10. Respons time, diamati pada saat hari memasuki hari pendek yaitu saat pemberian cahaya tambahan dihentikan sampai inisiasi bunga.

11. Jumlah stomata, diamati dengan menghitung jumlah stomata dalam bidang pandang.

12. Jumlah kloroplas, diamati dengan menghitung jumlah kloroplas dalam sel penjaga.

Pengamatan jumlah stomata dan jumlah kloroplas dilakukan menggunakan mikroskop cahaya. Sebelum dilakukan pengamatan, preparat dibuat terlebih dahulu. Preparat dibuat dengan cara meletakkan daun pada kaca objektif dan dilekatkan selotip pada bagian bawah atau atas daun. Selanjutnya daun dikerok dengan menggunakan silet hingga tersisa lapisan tipis. Setelah pembuatan preparat selesai, dilakukan pengamatan di bawah mikroskop hingga terlihat stomata dan kloroplas dengan jelas. Perbesaran lensa mikroskop yang digunakan adalah 200 kali dengan luas bidang pandang 0.159 m2.

HASIL DAN PEMBAHASAN

Kondisi Umum Pertanaman

Varian krisan generasi M2V1 dan M2V2 yang ditanam di lahan memiliki daya tumbuh 100%. Hal ini menunjukkan bahwa induksi mutasi tidak mengakibatkan kematian pada varian di kedua generasi yang ditanam. Seperti yang dijelaskan oleh Sihombing (2005), bahwa perlakuan radiasi menyebabkan kerusakan fisiologis pada tanaman generasi M1, tetapi telah menjadi stabil pada tanaman generasi M2 dan M3. Selain itu, kondisi lingkungan cukup mendukung sehingga tidak terjadi kematian pada tanaman. Lokasi penelitian memiliki jenis tanah vulkanik dengan curah hujan rata-rata adalah 1800 mm per tahun (BPS Pasuruan, 2010).

Hama yang menyerang tanaman selama penelitian diantaranya adalah leaf

miner, kutu daun, ulat grayak, belalang, kumbang dan thrips, sedangkan penyakit

yang menyerang adalah karat daun yang disebabkan oleh cendawan Puccinia sp. Serangan hama terbesar adalah leaf miner yang disebabkan oleh Liriomyza trifolii. Hama ini menyerang hampir di semua stadia tanaman. Serangan hama ini meninggalkan bekas seperti terowongan yang panjang akibat larva yang berada di dalam jaringan daun. Pengendalian hama dan penyakit dilakukan secara manual maupun kimia. Pengendalian secara kimia dilakukan melalui penyemprotan pestisida secara teratur sesuai dosis anjuran. Hama dan penyakit yang menyerang tanaman dapat dilihat pada Gambar 3.

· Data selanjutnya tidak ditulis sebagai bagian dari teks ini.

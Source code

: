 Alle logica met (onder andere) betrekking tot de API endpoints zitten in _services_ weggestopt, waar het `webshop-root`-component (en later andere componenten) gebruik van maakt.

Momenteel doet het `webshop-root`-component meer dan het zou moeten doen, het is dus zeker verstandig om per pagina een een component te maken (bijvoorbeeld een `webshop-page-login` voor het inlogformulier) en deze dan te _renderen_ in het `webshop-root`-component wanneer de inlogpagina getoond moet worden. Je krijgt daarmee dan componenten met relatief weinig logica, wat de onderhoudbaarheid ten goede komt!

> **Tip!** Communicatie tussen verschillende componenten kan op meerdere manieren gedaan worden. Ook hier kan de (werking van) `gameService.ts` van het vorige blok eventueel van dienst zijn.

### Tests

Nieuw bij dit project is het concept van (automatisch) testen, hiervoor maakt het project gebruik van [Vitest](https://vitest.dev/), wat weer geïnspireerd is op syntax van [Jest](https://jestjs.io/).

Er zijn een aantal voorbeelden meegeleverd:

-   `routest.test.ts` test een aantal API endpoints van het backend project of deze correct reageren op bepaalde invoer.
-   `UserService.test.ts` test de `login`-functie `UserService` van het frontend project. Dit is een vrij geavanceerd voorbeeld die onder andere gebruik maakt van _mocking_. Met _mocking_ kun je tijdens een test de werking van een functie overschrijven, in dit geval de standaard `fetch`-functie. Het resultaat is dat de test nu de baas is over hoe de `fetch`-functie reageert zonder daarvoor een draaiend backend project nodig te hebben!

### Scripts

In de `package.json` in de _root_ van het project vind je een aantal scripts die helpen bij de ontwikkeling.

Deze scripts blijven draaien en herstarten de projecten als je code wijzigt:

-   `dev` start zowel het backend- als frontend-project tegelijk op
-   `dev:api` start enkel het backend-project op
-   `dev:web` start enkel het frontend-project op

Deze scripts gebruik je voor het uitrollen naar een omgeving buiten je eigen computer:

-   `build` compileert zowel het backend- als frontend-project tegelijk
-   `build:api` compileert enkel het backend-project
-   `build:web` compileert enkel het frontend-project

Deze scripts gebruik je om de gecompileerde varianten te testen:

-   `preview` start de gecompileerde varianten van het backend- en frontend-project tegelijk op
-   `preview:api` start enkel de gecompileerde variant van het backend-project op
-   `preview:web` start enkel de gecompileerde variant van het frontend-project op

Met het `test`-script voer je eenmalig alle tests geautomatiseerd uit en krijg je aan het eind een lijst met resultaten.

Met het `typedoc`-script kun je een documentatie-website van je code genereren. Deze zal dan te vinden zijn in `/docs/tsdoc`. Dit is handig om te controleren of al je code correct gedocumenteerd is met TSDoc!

Gambar 3. Hama dan Penyakit Tanaman. (a) Ulat Tanah, (b) Ulat Bulu, (c) Kumbang, (d) Leaf Miner, (e) Gejala Serangan Leaf Miner, dan (f) Gejala Serangan Karat Daun.

a f e d c b

Pertumbuhan Vegetatif Tanaman Krisan M2V1

Hasil analisis ragam (Lampiran 7) menunjukkan bahwa varian krisan berpengaruh nyata terhadap peubah tinggi tanaman, jumlah ruas, dan jumlah daun, kecuali pada peubah jumlah daun saat 2 dan 4 MST). Koefisien keragaman pada peubah tinggi tanaman, jumlah ruas batang, dan jumlah daun berturut-turut berkisar antara 11.48 – 16.23 %, 5.67 – 11.55 %, dan 7.91 – 14.52 %.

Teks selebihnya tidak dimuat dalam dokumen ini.